__EXERCISE GOAL__: Find every line in the data that contains the word "aggregation". Return each of those lines.

__LISTED RECORDS__:
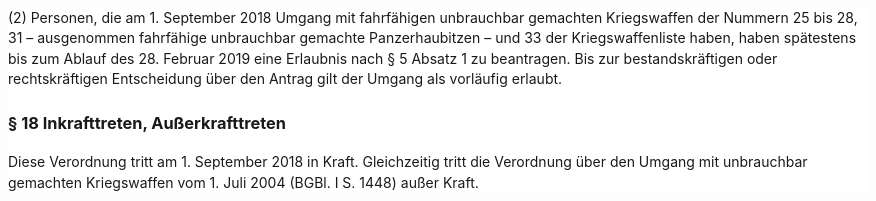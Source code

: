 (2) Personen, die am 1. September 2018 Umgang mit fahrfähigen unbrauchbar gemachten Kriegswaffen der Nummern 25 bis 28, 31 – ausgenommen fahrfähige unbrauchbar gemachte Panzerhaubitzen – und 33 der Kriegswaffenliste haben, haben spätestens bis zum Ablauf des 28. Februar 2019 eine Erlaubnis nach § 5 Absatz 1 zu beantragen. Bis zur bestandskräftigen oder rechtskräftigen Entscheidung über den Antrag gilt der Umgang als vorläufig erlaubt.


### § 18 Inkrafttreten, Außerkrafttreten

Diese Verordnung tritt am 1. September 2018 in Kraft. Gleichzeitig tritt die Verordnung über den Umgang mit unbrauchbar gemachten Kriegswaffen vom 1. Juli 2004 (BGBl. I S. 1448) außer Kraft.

--

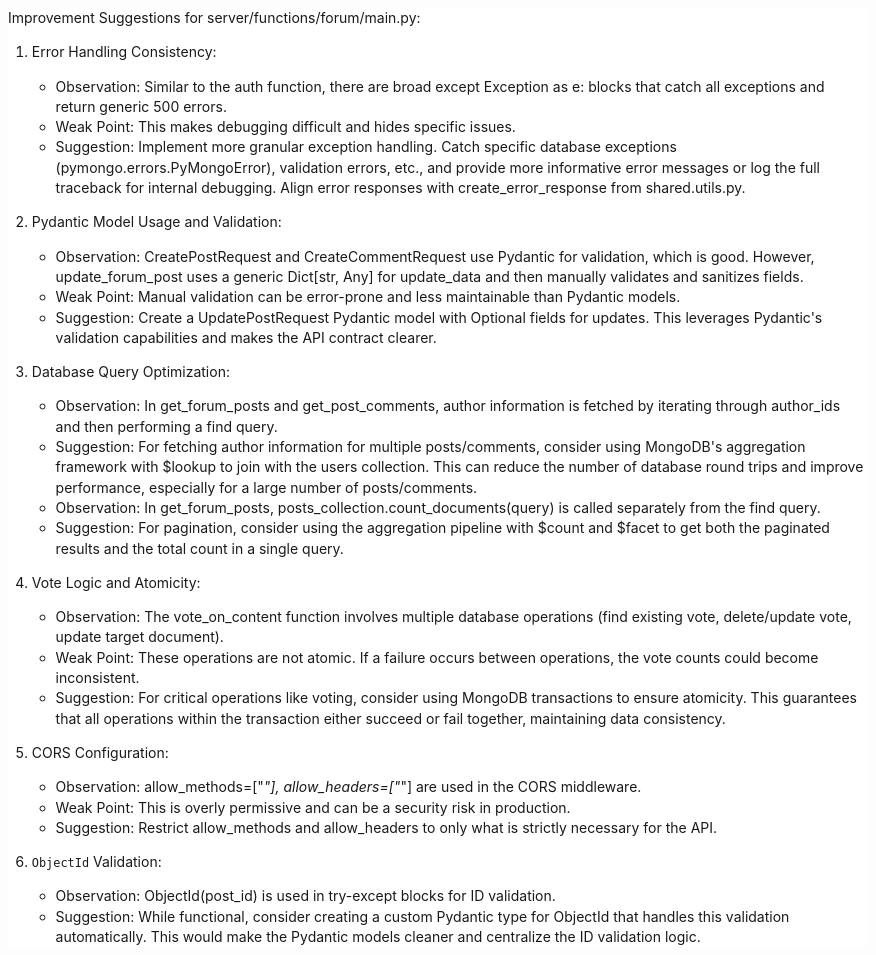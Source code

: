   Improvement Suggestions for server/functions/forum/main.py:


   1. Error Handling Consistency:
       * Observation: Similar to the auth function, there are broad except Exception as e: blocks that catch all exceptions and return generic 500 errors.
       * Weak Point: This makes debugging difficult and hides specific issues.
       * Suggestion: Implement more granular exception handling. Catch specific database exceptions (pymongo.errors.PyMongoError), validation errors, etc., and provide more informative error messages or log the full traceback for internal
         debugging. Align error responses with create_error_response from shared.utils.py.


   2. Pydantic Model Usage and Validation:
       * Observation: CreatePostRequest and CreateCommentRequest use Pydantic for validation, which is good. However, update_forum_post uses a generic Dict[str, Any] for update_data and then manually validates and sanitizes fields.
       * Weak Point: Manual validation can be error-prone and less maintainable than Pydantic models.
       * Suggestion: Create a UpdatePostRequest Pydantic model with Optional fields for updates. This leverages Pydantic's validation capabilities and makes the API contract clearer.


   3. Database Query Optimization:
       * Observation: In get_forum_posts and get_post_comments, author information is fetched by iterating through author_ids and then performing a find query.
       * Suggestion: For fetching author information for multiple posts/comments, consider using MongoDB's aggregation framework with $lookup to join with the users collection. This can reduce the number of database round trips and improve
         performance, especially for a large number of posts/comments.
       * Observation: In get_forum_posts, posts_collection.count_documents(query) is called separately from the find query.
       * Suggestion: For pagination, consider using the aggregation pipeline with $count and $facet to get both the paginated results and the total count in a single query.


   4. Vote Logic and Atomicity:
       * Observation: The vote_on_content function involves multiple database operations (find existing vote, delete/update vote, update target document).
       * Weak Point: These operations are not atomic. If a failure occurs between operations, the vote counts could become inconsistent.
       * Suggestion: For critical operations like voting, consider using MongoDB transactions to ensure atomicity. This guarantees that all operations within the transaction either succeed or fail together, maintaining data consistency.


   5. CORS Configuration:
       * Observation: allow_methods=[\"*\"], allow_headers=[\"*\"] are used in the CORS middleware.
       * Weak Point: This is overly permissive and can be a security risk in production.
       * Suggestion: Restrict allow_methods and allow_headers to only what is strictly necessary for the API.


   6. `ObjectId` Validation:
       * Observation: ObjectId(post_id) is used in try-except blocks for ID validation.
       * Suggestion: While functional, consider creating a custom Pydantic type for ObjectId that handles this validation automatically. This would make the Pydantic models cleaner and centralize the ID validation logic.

__EXERCISE RESULT__:
       * Suggestion: For fetching author information for multiple posts/comments, consider using MongoDB's aggregation framework with $lookup to join with the users collection. This can reduce the number of database round trips and improve
       * Suggestion: For pagination, consider using the aggregation pipeline with $count and $facet to get both the paginated results and the total count in a single query.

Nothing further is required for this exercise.